:: Excerpted records ::
=====
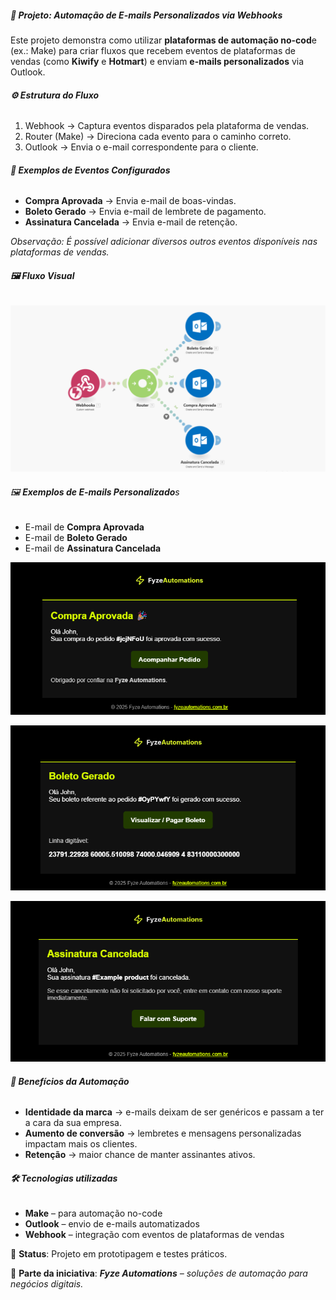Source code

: ##### **📌 Projeto: Automação de E-mails Personalizados via Webhooks**



Este projeto demonstra como utilizar **plataformas de automação no-cod**e (ex.: Make) para criar fluxos que recebem eventos de plataformas de vendas (como **Kiwify** e **Hotmart**) e enviam **e-mails personalizados** via Outlook.



###### **⚙️ Estrutura do Fluxo**

1. Webhook → Captura eventos disparados pela plataforma de vendas.
2. Router (Make) → Direciona cada evento para o caminho correto.
3. Outlook → Envia o e-mail correspondente para o cliente.



###### **📧 Exemplos de Eventos Configurados**

* **Compra Aprovada** → Envia e-mail de boas-vindas.
* **Boleto Gerado** → Envia e-mail de lembrete de pagamento.
* **Assinatura Cancelada** → Envia e-mail de retenção.



*Observação: É possível adicionar diversos outros eventos disponíveis nas plataformas de vendas.*



###### **🖼️ Fluxo Visual**

![Fluxo](fluxo_automacao_vendas.png)



###### 🖼️ **Exemplos de E-mails Personalizado**s

* E-mail de **Compra Aprovada**
* E-mail de **Boleto Gerado**
* E-mail de **Assinatura Cancelada**



![Compra Aprovada](emails/compra_aprovada.png)

![Boleto Gerado](emails/boleto_gerado.png)

![Assinatura Cancelada](emails/assinatura_cancelada.png)



###### **🚀 Benefícios da Automação**

* **Identidade da marca** → e-mails deixam de ser genéricos e passam a ter a cara da sua empresa.
* **Aumento de conversão** → lembretes e mensagens personalizadas impactam mais os clientes.
* **Retenção** → maior chance de manter assinantes ativos.



###### **🛠️ Tecnologias utilizadas**

* **Make** – para automação no-code
* **Outlook** – envio de e-mails automatizados
* **Webhook** – integração com eventos de plataformas de vendas



📌 **Status**: Projeto em prototipagem e testes práticos.

📌 **Parte da iniciativa**: ***Fyze Automations***<i> – soluções de automação para negócios digitais.</i>

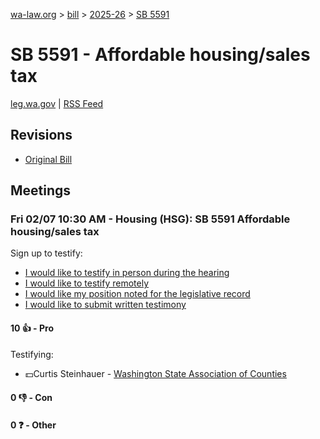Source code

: [wa-law.org](/) > [bill](/bill/) > [2025-26](/bill/2025-26/) > [SB 5591](/bill/2025-26/sb/5591/)

# SB 5591 - Affordable housing/sales tax
[leg.wa.gov](https://app.leg.wa.gov/billsummary?BillNumber=5591&Year=2025&Initiative=false) | [RSS Feed](./rss.xml)

## Revisions
* [Original Bill](1/)

## Meetings
### Fri 02/07 10:30 AM - Housing (HSG): SB 5591 Affordable housing/sales tax
Sign up to testify:
* [I would like to testify in person during the hearing](https://app.leg.wa.gov/csi/Testifier/Add?chamber=House&mId=32700&aId=163025&caId=25505&tId=1)
* [I would like to testify remotely](https://app.leg.wa.gov/csi/Testifier/Add?chamber=House&mId=32700&aId=163025&caId=25505&tId=2)
* [I would like my position noted for the legislative record](https://app.leg.wa.gov/csi/Testifier/Add?chamber=House&mId=32700&aId=163025&caId=25505&tId=3)
* [I would like to submit written testimony](https://app.leg.wa.gov/csi/Testifier/Add?chamber=House&mId=32700&aId=163025&caId=25505&tId=4)

#### 10 👍 - Pro
Testifying:
* 💵Curtis Steinhauer - [Washington State Association of Counties](/org/washington_state_association_of_counties/)

#### 0 👎 - Con

#### 0 ❓ - Other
=====
:: Task statement ::
Begin at the top of the records above and retype each line exactly until the line containing "###### **⚙️ Estrutura do Fluxo**", which is included. Skip all pictures.

:: Result for this exercise ::
Source code

: ##### **📌 Projeto: Automação de E-mails Personalizados via Webhooks**



Este projeto demonstra como utilizar **plataformas de automação no-cod**e (ex.: Make) para criar fluxos que recebem eventos de plataformas de vendas (como **Kiwify** e **Hotmart**) e enviam **e-mails personalizados** via Outlook.



###### **⚙️ Estrutura do Fluxo**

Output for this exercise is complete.